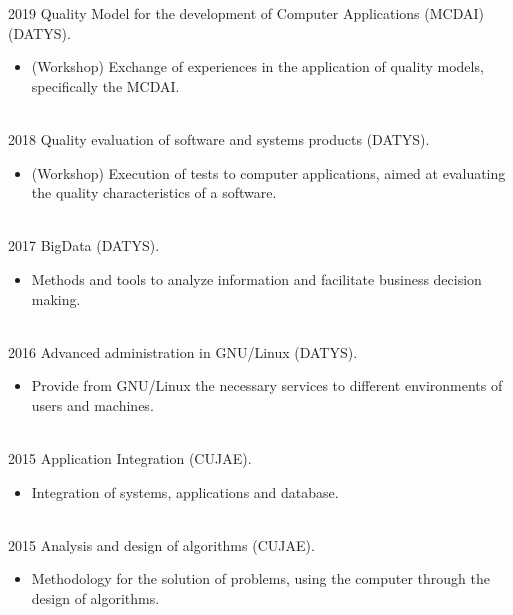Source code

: \documentclass[letterpaper]{twentysecondcv} %
\begin{document}
\begin{twenty} %
\twentyitem
    	{2019}
		{}
        {Quality Model for the development of Computer Applications (MCDAI) (DATYS).}
        {}
        {}
        {
        {\begin{itemize}
        \item (Workshop) Exchange of experiences in the application of quality models, specifically the MCDAI.
		\end{itemize}}
        }
        \\
\twentyitem
    	{2018}
		{}
        {Quality evaluation of software and systems products (DATYS).}
        {}
        {}
        {
        {\begin{itemize}
        \item (Workshop) Execution of tests to computer applications, aimed at evaluating the quality characteristics of a software.
		\end{itemize}}
        }
        \\
\twentyitem
    	{2017}
		{}
        {BigData (DATYS).}
        {}
        {}
        {
        {\begin{itemize}
        \item Methods and tools to analyze information and facilitate business decision making.
		\end{itemize}}
        }
        \\
\twentyitem
    	{2016}
		{}
        {Advanced administration in GNU/Linux (DATYS).}
        {}
        {}
        {
        {\begin{itemize}
        \item Provide from GNU/Linux the necessary services to different environments of users and machines.
		\end{itemize}}
        }
        \\
\twentyitem
    	{2015}
		{}
        {Application Integration (CUJAE).}
        {}
        {}
        {
        {\begin{itemize}
        \item Integration of systems, applications and database.
		\end{itemize}}
        }
        \\
\twentyitem
    	{2015}
		{}
        {Analysis and design of algorithms (CUJAE).}
        {}
        {}
        {
        {\begin{itemize}
        \item Methodology for the solution of problems, using the computer through the design of algorithms.

\end{itemize}}}
\end{twenty}
\end{document}
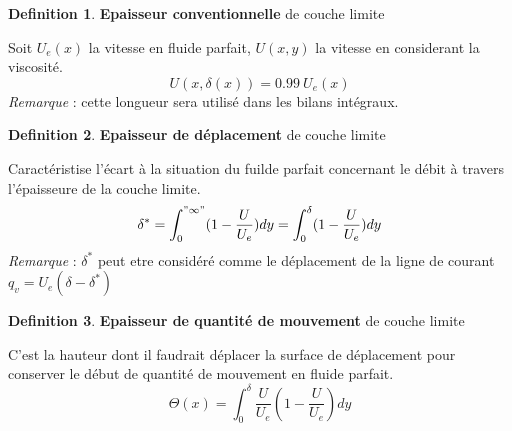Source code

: \documentclass[french]{article}
\theoremstyle{definition}
\newtheorem{definition}{Definition}[section]
\begin{document}
\begin{definition} \textbf{Epaisseur conventionnelle} de couche limite \par
	Soit $ U_e(x) $ la vitesse en fluide parfait, $U(x,y)$ la vitesse en considerant la viscosité.
	$$ U(x,\delta(x)) = 0.99 \ U_e(x) $$
	\textit{Remarque} : cette longueur sera utilisé dans les bilans intégraux.
\end{definition}

\begin{definition} \textbf{Epaisseur de déplacement} de couche limite \par
	Caractéristise l'écart à la situation du fuilde parfait concernant le débit à travers l'épaisseure de la couche limite.
	$$ \delta ^{*} = \int_0^{"\infty"} (1 - \frac{U}{U_e}) dy = \int_0^{\delta} (1 - \frac{U}{U_e}) dy$$
	\textit{Remarque} : $\delta^{*}$ peut etre considéré comme le déplacement de la ligne de courant $q_v = U_e(\delta-\delta^{*})$
\end{definition}

\begin{definition} \textbf{Epaisseur de quantité de mouvement} de couche limite \par
	C'est la hauteur dont il faudrait déplacer la surface de déplacement pour conserver le début de quantité de mouvement en fluide parfait.
	$$ \Theta(x) = \int_0^{\delta} \frac{U}{U_e} (1-\frac{U}{U_e}) dy $$
\end{definition}
\end{document}
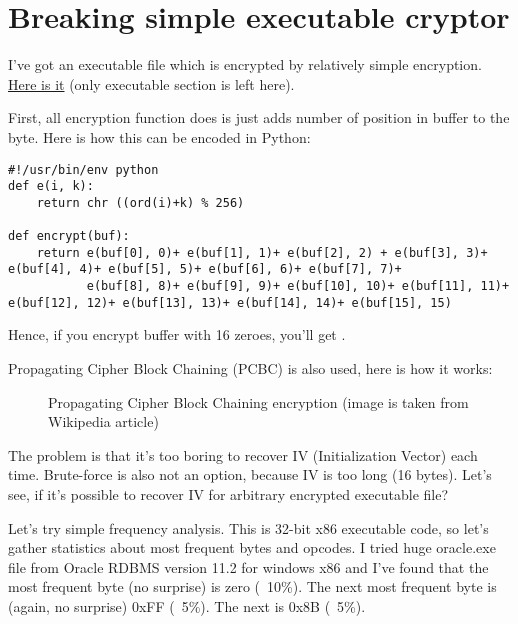 \section{Breaking simple executable cryptor}

I've got an executable file which is encrypted by relatively simple encryption.
\href{https://github.com/dennis714/yurichev.com/blob/master/blog/breaking_simple_exec_crypto/files/cipher.bin}{Here is it} (only executable section is left here).

First, all encryption function does is just adds number of position in buffer to the byte.
Here is how this can be encoded in Python:

\begin{lstlisting}[caption=Python script]
#!/usr/bin/env python
def e(i, k):
    return chr ((ord(i)+k) % 256)

def encrypt(buf):
    return e(buf[0], 0)+ e(buf[1], 1)+ e(buf[2], 2) + e(buf[3], 3)+ e(buf[4], 4)+ e(buf[5], 5)+ e(buf[6], 6)+ e(buf[7], 7)+
           e(buf[8], 8)+ e(buf[9], 9)+ e(buf[10], 10)+ e(buf[11], 11)+ e(buf[12], 12)+ e(buf[13], 13)+ e(buf[14], 14)+ e(buf[15], 15)
\end{lstlisting}

Hence, if you encrypt buffer with 16 zeroes, you'll get .

Propagating Cipher Block Chaining (PCBC) is also used, here is how it works:

\begin{figure}[H]
\centering
{}
\caption{Propagating Cipher Block Chaining encryption (image is taken from Wikipedia article)}
\end{figure}

The problem is that it's too boring to recover IV (Initialization Vector) each time.
Brute-force is also not an option, because IV is too long (16 bytes).
Let's see, if it's possible to recover IV for arbitrary encrypted executable file?

Let's try simple frequency analysis.
This is 32-bit x86 executable code, so let's gather statistics about most frequent bytes and opcodes.
I tried huge oracle.exe file from Oracle RDBMS version 11.2 for windows x86 and I've found that the most frequent byte (no surprise) is zero (~10\%).
The next most frequent byte is (again, no surprise) 0xFF (~5\%).
The next is 0x8B (~5\%).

WORK REQUIRED
Within the data, tally each line containing the string "next". Answer with the number by itself.

EXERCISE OUTPUT
2